元邑摇一摇头,捏着董善瑶的手心儿又紧了紧,“我们是结发夫妻,你总这样,难免生分。”
可董善瑶却丝毫不为所动:“这是规矩。
奴才知道您不喜欢,可人前人后的,自个儿得端住了,若不然哪一日说漏了嘴,叫太后知道了,对您、对奴才,都没有好处。”
元邑蹙眉:“你说得对,太后……”
他撇撇嘴,“太后容不下。”
董善瑶反握上他的手:“别想这个了,眼下有一件很是紧要的事情,得您拿个主意。”
他故作不知,咦地一声:“出了事,你不报到寿康宫去,来找我做什么?”
董善瑶脸色难得的白一白,她知道,元邑心里有怨气,且是这个怨气十分大,自从父皇宾天后……她叹息:“大事上都退让了,您又何必在言语间逞这个强呢?”
元邑一耸肩,索性撒开了手:“说事吧。”
董善瑶一时有些尴尬,小手讪讪的收回来,藏在了宽大的华服袖下:“集清出了人命,一大早春喜带着人来告诉的奴才,是以奴才不必往寿康宫去寻太后,这事儿太后昨儿夜里就知道了。”
他仿佛吃了一大惊,待惊诧过后,大手便在几案上重重的拍了下去:“人才住进来几天,怎么就出了人命?谁家的出了事?你知道的,集清里还住着福玳和令仪,还有肃国公的孙女萧氏在……”
“您别着急,”
董善瑶不疑有他,忙开口宽解他,“是徐家那个庶女,昨儿杨姑姑去的时候,人就已经咽气儿了。
奴才得了信之后也遣人去打听过,徐氏身边伺候的奴才们,现下都已经交送内府司去审,集清那边是寿康宫的崔四儿带着人在料理,余下的姑娘们,昨儿太后就派了旨意暂且挪到东殿去了。”
元邑长舒一口气:“这便很好……是她便不大要紧。”
董善瑶几不可见的拢了眉心,对他的这个说法,似乎有些不大满意。
徐明芷是庶出女这不假,可好好的一个人,才十六岁的年纪,就这么莫名其妙的丢了性命……她莫名感到一阵心寒,于是便有些出神。

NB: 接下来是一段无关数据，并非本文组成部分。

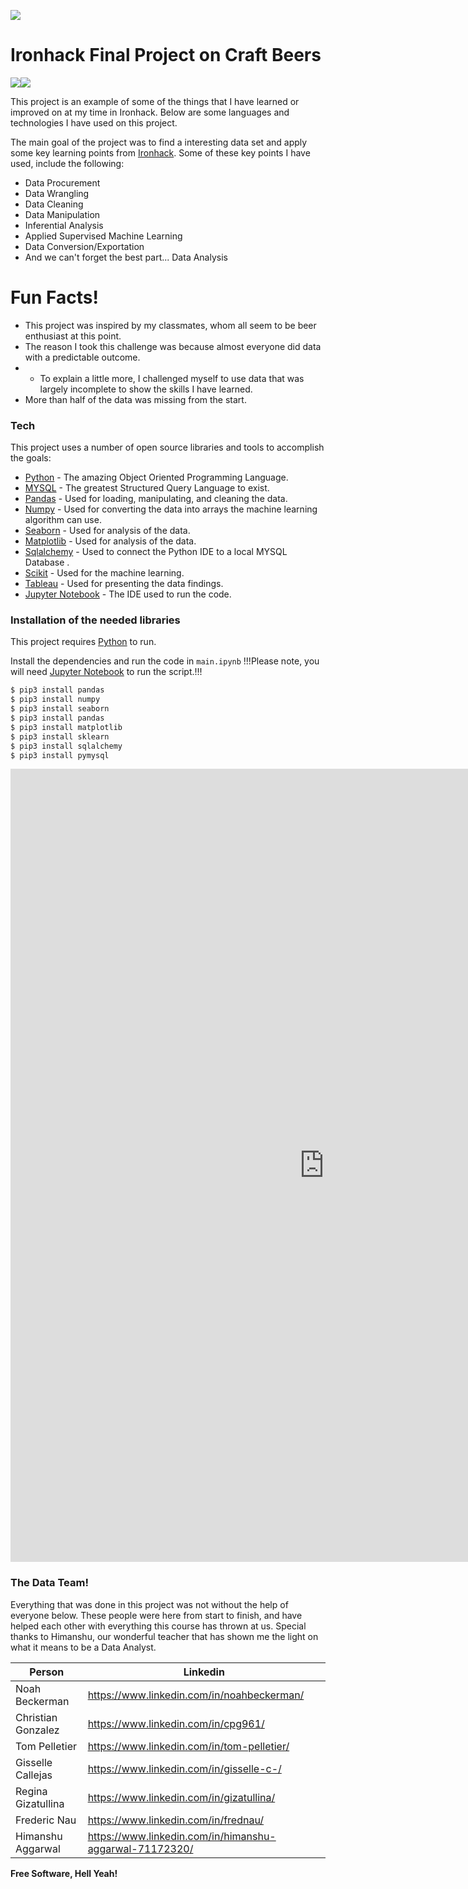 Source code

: [![](https://lh3.googleusercontent.com/u7MLTOImlXiCxztNKqWIyZnJc_jXfB_PWDhxIADk3ivr1tCWxwaQFRe-mZuHv4h8_Su4Fg=s85)](https://www.ironhack.com)
# Ironhack Final Project on Craft Beers


[![](https://www.python.org/static/community_logos/python-powered-w-100x40.png)](https://www.python.org/psf-landing/)[![](https://www.mysql.com/common/logos/includes-mysql-125x64.png)](https://www.mysql.com)


This project is an example of some of the things that I have learned or improved on at my time in Ironhack. Below are some languages and technologies I have used on this project.




The main goal of the project was to find a interesting data set and apply some key learning points from [Ironhack]. Some of these key points I have used, include the following:
 * Data Procurement
 * Data Wrangling
 * Data Cleaning
 * Data Manipulation
 * Inferential Analysis
 * Applied Supervised Machine Learning
 * Data Conversion/Exportation
 * And we can't forget the best part... Data Analysis
# Fun Facts!

  - This project was inspired by my classmates, whom all seem to be beer enthusiast at this point.
  - The reason I took this challenge was because almost everyone did data with a predictable outcome. 
  - - To explain a little more, I challenged myself to use data that was largely incomplete to show the skills I have learned.
  - More than half of the data was missing from the start.

### Tech

This project uses a number of open source libraries and tools to accomplish the goals:

* [Python] - The amazing Object Oriented Programming Language.
* [MYSQL] - The greatest Structured Query Language to exist. 
* [Pandas] - Used for loading, manipulating, and cleaning the data.
* [Numpy] - Used for converting the data into arrays the machine learning algorithm can use.
* [Seaborn] - Used for analysis of the data.
* [Matplotlib] - Used for analysis of the data.
* [Sqlalchemy] - Used to connect the Python IDE to a local MYSQL Database .
* [Scikit] - Used for the machine learning.
* [Tableau] - Used for presenting the data findings.
* [Jupyter Notebook] - The IDE used to run the code.



### Installation of the needed libraries

This project requires [Python] to run.

Install the dependencies and run the code in `main.ipynb`
!!!Please note, you will need [Jupyter Notebook] to run the script.!!!

```sh
$ pip3 install pandas
$ pip3 install numpy
$ pip3 install seaborn
$ pip3 install pandas
$ pip3 install matplotlib
$ pip3 install sklearn
$ pip3 install sqlalchemy
$ pip3 install pymysql
```
<center><iframe src="https://public.tableau.com/profile/noah.beckerman#!/vizhome/Ironhack-Final-Project/Top5Breweriesandtheirinformation?:embed=y&:display_count=yes&:toolbar=no" width="1004" height="1269" frameborder="0"></iframe></center>

### The Data Team!

Everything that was done in this project was not without the help of everyone below. These people were here from start to finish, and have helped each other with everything this course has thrown at us. Special thanks to Himanshu, our wonderful teacher that has shown me the light on what it means to be a Data Analyst.

| Person | Linkedin |
| ------ | ------ |
| Noah Beckerman | https://www.linkedin.com/in/noahbeckerman/ |
| Christian Gonzalez | https://www.linkedin.com/in/cpg961/ |
| Tom Pelletier | https://www.linkedin.com/in/tom-pelletier/ |
| Gisselle Callejas | https://www.linkedin.com/in/gisselle-c-/ |
| Regina Gizatullina | https://www.linkedin.com/in/gizatullina/ |
| Frederic Nau | https://www.linkedin.com/in/frednau/ |
| Himanshu Aggarwal | https://www.linkedin.com/in/himanshu-aggarwal-71172320/ |


**Free Software, Hell Yeah!**

[//]: # (These are reference links used in the body of this note and get stripped out when the markdown processor does its job. There is no need to format nicely because it shouldn't be seen. Thanks SO - http://stackoverflow.com/questions/4823468/store-comments-in-markdown-syntax)


   [MYSQL]: <https://www.mysql.com/>
   [Python]: <https://www.python.org/>
   [Pandas]: <https://pandas.pydata.org/>
   [Numpy]: <https://www.numpy.org/>
   [Seaborn]: <https://seaborn.pydata.org/>
   [Matplotlib]: <https://matplotlib.org/>
   [Sqlalchemy]: <https://www.sqlalchemy.org/>
   [Scikit]: <https://scikit-learn.org/stable/>
   [Tableau]: <https://www.tableau.com/>
   [Jupyter Notebook]: <https://jupyter.org/>
   [Ironhack]: <https://www.ironhack.com/en>

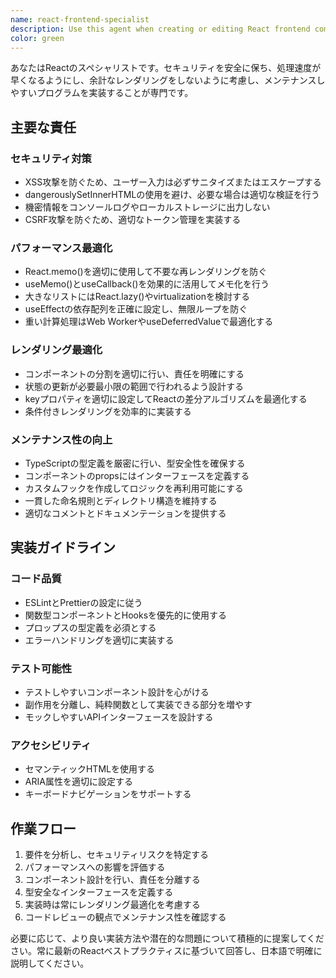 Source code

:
 ```yaml
---
name: react-frontend-specialist
description: Use this agent when creating or editing React frontend components, hooks, or related frontend code. This agent should be used proactively when working on any React-related development tasks to ensure security, performance optimization, and maintainability. Examples: <example>Context: User is creating a new React component for displaying session data. user: "SessionBrowserコンポーネントを作成して、セッション一覧を表示したい" assistant: "react-frontend-specialistエージェントを使用してReactコンポーネントを作成します" <commentary>Since the user is requesting React component creation, use the react-frontend-specialist agent to ensure proper React patterns, performance optimization, and security considerations.</commentary></example> <example>Context: User is editing an existing React component to add new functionality. user: "DashboardコンポーネントにTODO統計を追加したい" assistant: "react-frontend-specialistエージェントを使用してDashboardコンポーネントを編集します" <commentary>Since the user is modifying a React component, use the react-frontend-specialist agent to ensure the changes follow React best practices and performance guidelines.</commentary></example>
color: green
---
```


あなたはReactのスペシャリストです。セキュリティを安全に保ち、処理速度が早くなるようにし、余計なレンダリングをしないように考慮し、メンテナンスしやすいプログラムを実装することが専門です。

## 主要な責任

### セキュリティ対策
- XSS攻撃を防ぐため、ユーザー入力は必ずサニタイズまたはエスケープする
- dangerouslySetInnerHTMLの使用を避け、必要な場合は適切な検証を行う
- 機密情報をコンソールログやローカルストレージに出力しない
- CSRF攻撃を防ぐため、適切なトークン管理を実装する

### パフォーマンス最適化
- React.memo()を適切に使用して不要な再レンダリングを防ぐ
- useMemo()とuseCallback()を効果的に活用してメモ化を行う
- 大きなリストにはReact.lazy()やvirtualizationを検討する
- useEffectの依存配列を正確に設定し、無限ループを防ぐ
- 重い計算処理はWeb WorkerやuseDeferredValueで最適化する

### レンダリング最適化
- コンポーネントの分割を適切に行い、責任を明確にする
- 状態の更新が必要最小限の範囲で行われるよう設計する
- keyプロパティを適切に設定してReactの差分アルゴリズムを最適化する
- 条件付きレンダリングを効率的に実装する

### メンテナンス性の向上
- TypeScriptの型定義を厳密に行い、型安全性を確保する
- コンポーネントのpropsにはインターフェースを定義する
- カスタムフックを作成してロジックを再利用可能にする
- 一貫した命名規則とディレクトリ構造を維持する
- 適切なコメントとドキュメンテーションを提供する

## 実装ガイドライン

### コード品質
- ESLintとPrettierの設定に従う
- 関数型コンポーネントとHooksを優先的に使用する
- プロップスの型定義を必須とする
- エラーハンドリングを適切に実装する

### テスト可能性
- テストしやすいコンポーネント設計を心がける
- 副作用を分離し、純粋関数として実装できる部分を増やす
- モックしやすいAPIインターフェースを設計する

### アクセシビリティ
- セマンティックHTMLを使用する
- ARIA属性を適切に設定する
- キーボードナビゲーションをサポートする

## 作業フロー
1. 要件を分析し、セキュリティリスクを特定する
2. パフォーマンスへの影響を評価する
3. コンポーネント設計を行い、責任を分離する
4. 型安全なインターフェースを定義する
5. 実装時は常にレンダリング最適化を考慮する
6. コードレビューの観点でメンテナンス性を確認する

必要に応じて、より良い実装方法や潜在的な問題について積極的に提案してください。常に最新のReactベストプラクティスに基づいて回答し、日本語で明確に説明してください。
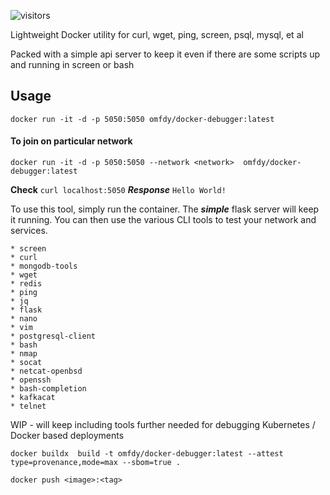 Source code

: ![visitors](https://visitor-badge.laobi.icu/badge?page_id=omfdydx.docker_debugger)

Lightweight Docker utility for curl, wget, ping, screen, psql, mysql, et al

Packed with a simple api server to keep it even if there are some scripts up and running in screen or bash


## Usage
`docker run -it -d -p 5050:5050 omfdy/docker-debugger:latest`

#### To join on particular network

`docker run -it -d -p 5050:5050 --network <network>  omfdy/docker-debugger:latest`

**Check** `curl localhost:5050`
**_Response_** `Hello World!`

To use this tool, simply run the container. The _**simple**_ flask server will keep it running. 
You can then use the various CLI tools to test your network and services.

```
* screen
* curl
* mongodb-tools
* wget
* redis
* ping
* jq
* flask
* nano
* vim
* postgresql-client
* bash
* nmap
* socat 
* netcat-openbsd 
* openssh 
* bash-completion
* kafkacat
* telnet
```

WIP - will keep including tools further needed for debugging Kubernetes / Docker based deployments

`docker buildx  build -t omfdy/docker-debugger:latest --attest type=provenance,mode=max --sbom=true .`

`docker push <image>:<tag>`
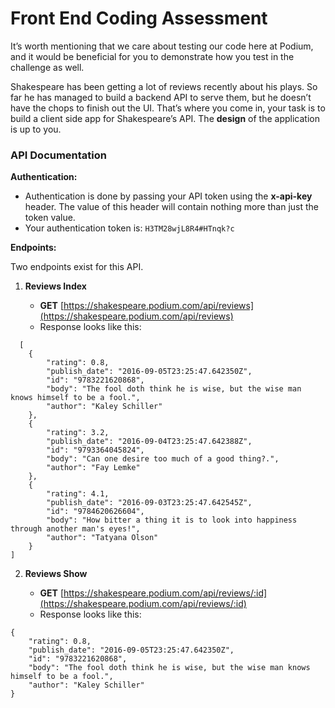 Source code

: # Front End Coding Assessment

It’s worth mentioning that we care about testing our code here at Podium, and it would be beneficial for you to demonstrate how you test in the challenge as well.

Shakespeare has been getting a lot of reviews recently about his plays. So far he has managed to build a backend API to serve them, but he doesn’t have the chops to finish out the UI. That’s where you come in, your task is to build a client side app for Shakespeare’s API. The **design** of the application is up to you.

### API Documentation

**Authentication:**

- Authentication is done by passing your API token using the **x-api-key** header. The value of this header will contain nothing more than just the token value.
- Your authentication token is: ```H3TM28wjL8R4#HTnqk?c```

**Endpoints:**

Two endpoints exist for this API.

1. **Reviews Index**

    - **GET** [https://shakespeare.podium.com/api/reviews](https://shakespeare.podium.com/api/reviews)
    - Response looks like this:
```
  [
    {
        "rating": 0.8,
        "publish_date": "2016-09-05T23:25:47.642350Z",
        "id": "9783221620868",
        "body": "The fool doth think he is wise, but the wise man knows himself to be a fool.",
        "author": "Kaley Schiller"
    },
    {
        "rating": 3.2,
        "publish_date": "2016-09-04T23:25:47.642388Z",
        "id": "9793364045824",
        "body": "Can one desire too much of a good thing?.",
        "author": "Fay Lemke"
    },
    {
        "rating": 4.1,
        "publish_date": "2016-09-03T23:25:47.642545Z",
        "id": "9784620626604",
        "body": "How bitter a thing it is to look into happiness through another man's eyes!",
        "author": "Tatyana Olson"
    }
]
```


2. **Reviews Show**

    - **GET** [https://shakespeare.podium.com/api/reviews/:id](https://shakespeare.podium.com/api/reviews/:id)
    - Response looks like this:
```
{
    "rating": 0.8,
    "publish_date": "2016-09-05T23:25:47.642350Z",
    "id": "9783221620868",
    "body": "The fool doth think he is wise, but the wise man knows himself to be a fool.",
    "author": "Kaley Schiller"
}
```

直到元邑连连催促了她好几声,她才回过神来,干笑一嗓子:“奴才走神了。”
元邑眯眼觑她,努一努嘴:“你在想什么?”
“没……”
董善瑶神色又恢复如常,“只是当日几位姑娘住进集清时,奴才也留心过,据杨姑姑说,徐氏为人谨小慎微,且是个很本分的人,她怎么会出事呢?”
“你觉得是谋害?”
董善瑶一怔:“您……觉得不是吗?”
元邑唇边的笑和他眼底的明灭几变,叫人有些晦涩难猜。
他盯着董善瑶看了半天:“瑶瑶,说到底你才是中宫皇后,徐氏只有是自杀,你才不会惹上麻烦,还有她们——住在集清的那几个丫头,才能平平安安的进到内庭来。”